Material for this task START

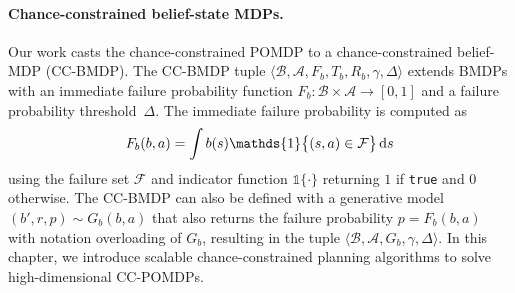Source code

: \paragraph{Chance-constrained belief-state MDPs.}
Our work casts the chance-constrained POMDP to a chance-constrained belief-MDP (CC-BMDP).
The CC-BMDP tuple $\langle \mathcal{B}, \mathcal{A}, F_b, T_b, R_b, \gamma, \Delta \rangle$ extends BMDPs with an immediate failure probability function $F_b: \mathcal{B} \times \mathcal{A} \to [0, 1]$ and a failure probability threshold~$\Delta$.
The immediate failure probability is computed as
\begin{equation}
    F_b(b, a) = \int b(s) \mathds{1}\big\{(s,a) \in \mathcal{F}\big\} \diff s
\end{equation}
using the failure set $\mathcal{F}$ and indicator function $\mathds{1}\{\cdot\}$ returning $1$ if \texttt{true} and $0$ otherwise.
The CC-BMDP can also be defined with a generative model $(b', r, p) \sim G_b(b,a)$ that also returns the failure probability $p = F_b(b,a)$ with notation overloading of $G_b$, resulting in the tuple $\langle \mathcal{B}, \mathcal{A}, G_b, \gamma, \Delta \rangle$.
In this chapter, we introduce scalable chance-constrained planning algorithms to solve high-dimensional CC-POMDPs.



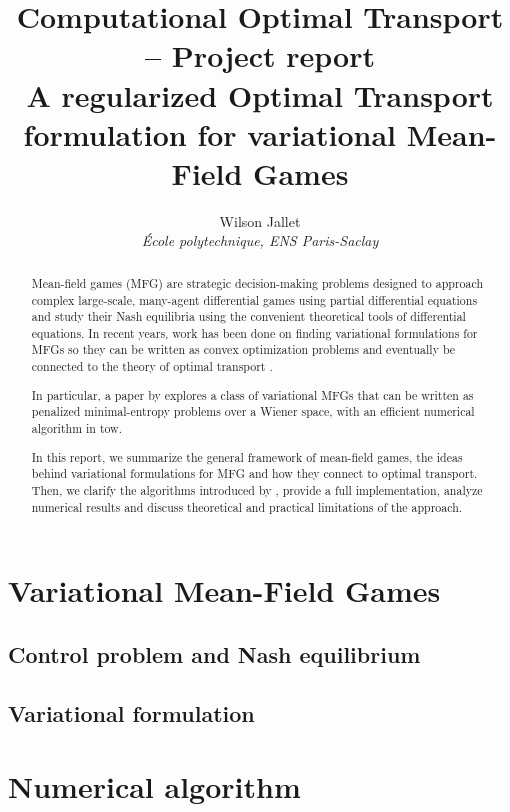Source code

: \documentclass[11pt]{article}
\author{
	Wilson Jallet\\
	\textit{École polytechnique, ENS Paris-Saclay}
}
\title{
	{\Large\sffamily Computational Optimal Transport -- Project report}\\
	{\Large A regularized Optimal Transport formulation for variational Mean-Field Games}}
\numberwithin{equation}{section}
\theoremstyle{definition}
\begin{document}
\maketitle


\begin{abstract}
	Mean-field games (MFG) are strategic decision-making problems designed to approach complex large-scale, many-agent differential games using partial differential equations and study their Nash equilibria using the convenient theoretical tools of differential equations. In recent years, work has been done on finding variational formulations for MFGs so they can be written as convex optimization problems and eventually be connected to the theory of optimal transport \cite{benamou:hal-01295299,benamou2015lagrangian}.
	
	In particular, a paper by \textcite{benamou2018entropy} explores a class of variational MFGs that can be written as penalized minimal-entropy problems over a Wiener space, with an efficient numerical algorithm in tow.
	
	In this report, we summarize the general framework of mean-field games, the ideas behind variational formulations for MFG and how they connect to optimal transport. Then, we clarify the algorithms introduced by \cite{benamou2018entropy}, provide a full implementation, analyze numerical results and discuss theoretical and practical limitations of the approach.
\end{abstract}



\section{Variational Mean-Field Games}

\subsection{Control problem and Nash equilibrium}



\subsection{Variational formulation}




\section{Numerical algorithm}
\end{document}
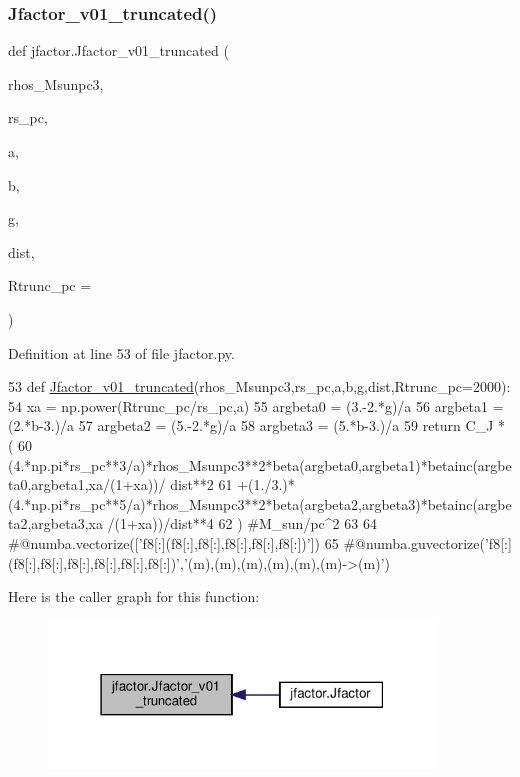 \subsubsection{\texorpdfstring{Jfactor\+\_\+v01\+\_\+truncated()}{Jfactor\_v01\_truncated()}}
{\footnotesize\ttfamily def jfactor.\+Jfactor\+\_\+v01\+\_\+truncated (\begin{DoxyParamCaption}\item[{}]{rhos\+\_\+\+Msunpc3,  }\item[{}]{rs\+\_\+pc,  }\item[{}]{a,  }\item[{}]{b,  }\item[{}]{g,  }\item[{}]{dist,  }\item[{}]{Rtrunc\+\_\+pc = {} }\end{DoxyParamCaption})}



Definition at line 53 of file jfactor.\+py.


\begin{DoxyCode}
53 \textcolor{keyword}{def }\hyperlink{namespacejfactor_afd0f5558d89189557900a6a1503261b3}{Jfactor\_v01\_truncated}(rhos\_Msunpc3,rs\_pc,a,b,g,dist,Rtrunc\_pc=2000):
54     xa = np.power(Rtrunc\_pc/rs\_pc,a)
55     argbeta0 = (3.-2.*g)/a
56     argbeta1 = (2.*b-3.)/a
57     argbeta2 = (5.-2.*g)/a
58     argbeta3 = (5.*b-3.)/a
59     \textcolor{keywordflow}{return} C\_J * (
60         (4.*np.pi*rs\_pc**3/a)*rhos\_Msunpc3**2*beta(argbeta0,argbeta1)*betainc(argbeta0,argbeta1,xa/(1+xa))/
      dist**2
61         +(1./3.)*(4.*np.pi*rs\_pc**5/a)*rhos\_Msunpc3**2*beta(argbeta2,argbeta3)*betainc(argbeta2,argbeta3,xa
      /(1+xa))/dist**4
62         ) \textcolor{comment}{#M\_sun/pc^2}
63   
64 \textcolor{comment}{#@numba.vectorize(['f8[:](f8[:],f8[:],f8[:],f8[:],f8[:])'])}
65 \textcolor{comment}{#@numba.guvectorize('f8[:](f8[:],f8[:],f8[:],f8[:],f8[:],f8[:])','(m),(m),(m),(m),(m),(m)->(m)')}
\end{DoxyCode}
Here is the caller graph for this function\+:\nopagebreak
\begin{figure}[H]
\begin{center}
\leavevmode
\includegraphics[width=291pt]{de/d47/namespacejfactor_afd0f5558d89189557900a6a1503261b3_icgraph}
\end{center}
\end{figure}
\mbox{\label{namespacejfactor_aaa43ebb0d9314fc697123b204465286e}}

Material for this task END

• Instructions to follow:
Copy all records exactly, no images.

• Result of the exercise:
Source code

: \paragraph{Chance-constrained belief-state MDPs.}
Our work casts the chance-constrained POMDP to a chance-constrained belief-MDP (CC-BMDP).
The CC-BMDP tuple $\langle \mathcal{B}, \mathcal{A}, F_b, T_b, R_b, \gamma, \Delta \rangle$ extends BMDPs with an immediate failure probability function $F_b: \mathcal{B} \times \mathcal{A} \to [0, 1]$ and a failure probability threshold~$\Delta$.
The immediate failure probability is computed as
\begin{equation}
    F_b(b, a) = \int b(s) \mathds{1}\big\{(s,a) \in \mathcal{F}\big\} \diff s
\end{equation}
using the failure set $\mathcal{F}$ and indicator function $\mathds{1}\{\cdot\}$ returning $1$ if \texttt{true} and $0$ otherwise.
The CC-BMDP can also be defined with a generative model $(b', r, p) \sim G_b(b,a)$ that also returns the failure probability $p = F_b(b,a)$ with notation overloading of $G_b$, resulting in the tuple $\langle \mathcal{B}, \mathcal{A}, G_b, \gamma, \Delta \rangle$.
In this chapter, we introduce scalable chance-constrained planning algorithms to solve high-dimensional CC-POMDPs.



Source code

: \documentclass[11pt]{article}
\author{
	Wilson Jallet\\
	\textit{École polytechnique, ENS Paris-Saclay}
}
\title{
	{\Large\sffamily Computational Optimal Transport -- Project report}\\
	{\Large A regularized Optimal Transport formulation for variational Mean-Field Games}}
\numberwithin{equation}{section}
\theoremstyle{definition}
\begin{document}
\maketitle


\begin{abstract}
	Mean-field games (MFG) are strategic decision-making problems designed to approach complex large-scale, many-agent differential games using partial differential equations and study their Nash equilibria using the convenient theoretical tools of differential equations. In recent years, work has been done on finding variational formulations for MFGs so they can be written as convex optimization problems and eventually be connected to the theory of optimal transport \cite{benamou:hal-01295299,benamou2015lagrangian}.
	
	In particular, a paper by \textcite{benamou2018entropy} explores a class of variational MFGs that can be written as penalized minimal-entropy problems over a Wiener space, with an efficient numerical algorithm in tow.
	
	In this report, we summarize the general framework of mean-field games, the ideas behind variational formulations for MFG and how they connect to optimal transport. Then, we clarify the algorithms introduced by \cite{benamou2018entropy}, provide a full implementation, analyze numerical results and discuss theoretical and practical limitations of the approach.
\end{abstract}



\section{Variational Mean-Field Games}

\subsection{Control problem and Nash equilibrium}



\subsection{Variational formulation}




\section{Numerical algorithm}
\end{document}
 \subsubsection{\texorpdfstring{Jfactor\+\_\+v01\+\_\+truncated()}{Jfactor\_v01\_truncated()}}
{\footnotesize\ttfamily def jfactor.\+Jfactor\+\_\+v01\+\_\+truncated (\begin{DoxyParamCaption}\item[{}]{rhos\+\_\+\+Msunpc3,  }\item[{}]{rs\+\_\+pc,  }\item[{}]{a,  }\item[{}]{b,  }\item[{}]{g,  }\item[{}]{dist,  }\item[{}]{Rtrunc\+\_\+pc = {} }\end{DoxyParamCaption})}



Definition at line 53 of file jfactor.\+py.


\begin{DoxyCode}
53 \textcolor{keyword}{def }\hyperlink{namespacejfactor_afd0f5558d89189557900a6a1503261b3}{Jfactor\_v01\_truncated}(rhos\_Msunpc3,rs\_pc,a,b,g,dist,Rtrunc\_pc=2000):
54     xa = np.power(Rtrunc\_pc/rs\_pc,a)
55     argbeta0 = (3.-2.*g)/a
56     argbeta1 = (2.*b-3.)/a
57     argbeta2 = (5.-2.*g)/a
58     argbeta3 = (5.*b-3.)/a
59     \textcolor{keywordflow}{return} C\_J * (
60         (4.*np.pi*rs\_pc**3/a)*rhos\_Msunpc3**2*beta(argbeta0,argbeta1)*betainc(argbeta0,argbeta1,xa/(1+xa))/
      dist**2
61         +(1./3.)*(4.*np.pi*rs\_pc**5/a)*rhos\_Msunpc3**2*beta(argbeta2,argbeta3)*betainc(argbeta2,argbeta3,xa
      /(1+xa))/dist**4
62         ) \textcolor{comment}{#M\_sun/pc^2}
63   
64 \textcolor{comment}{#@numba.vectorize(['f8[:](f8[:],f8[:],f8[:],f8[:],f8[:])'])}
65 \textcolor{comment}{#@numba.guvectorize('f8[:](f8[:],f8[:],f8[:],f8[:],f8[:],f8[:])','(m),(m),(m),(m),(m),(m)->(m)')}
\end{DoxyCode}
Here is the caller graph for this function\+:\nopagebreak
\begin{figure}[H]
\begin{center}
\leavevmode
\includegraphics[width=291pt]{de/d47/namespacejfactor_afd0f5558d89189557900a6a1503261b3_icgraph}
\end{center}
\end{figure}
\mbox{\label{namespacejfactor_aaa43ebb0d9314fc697123b204465286e}}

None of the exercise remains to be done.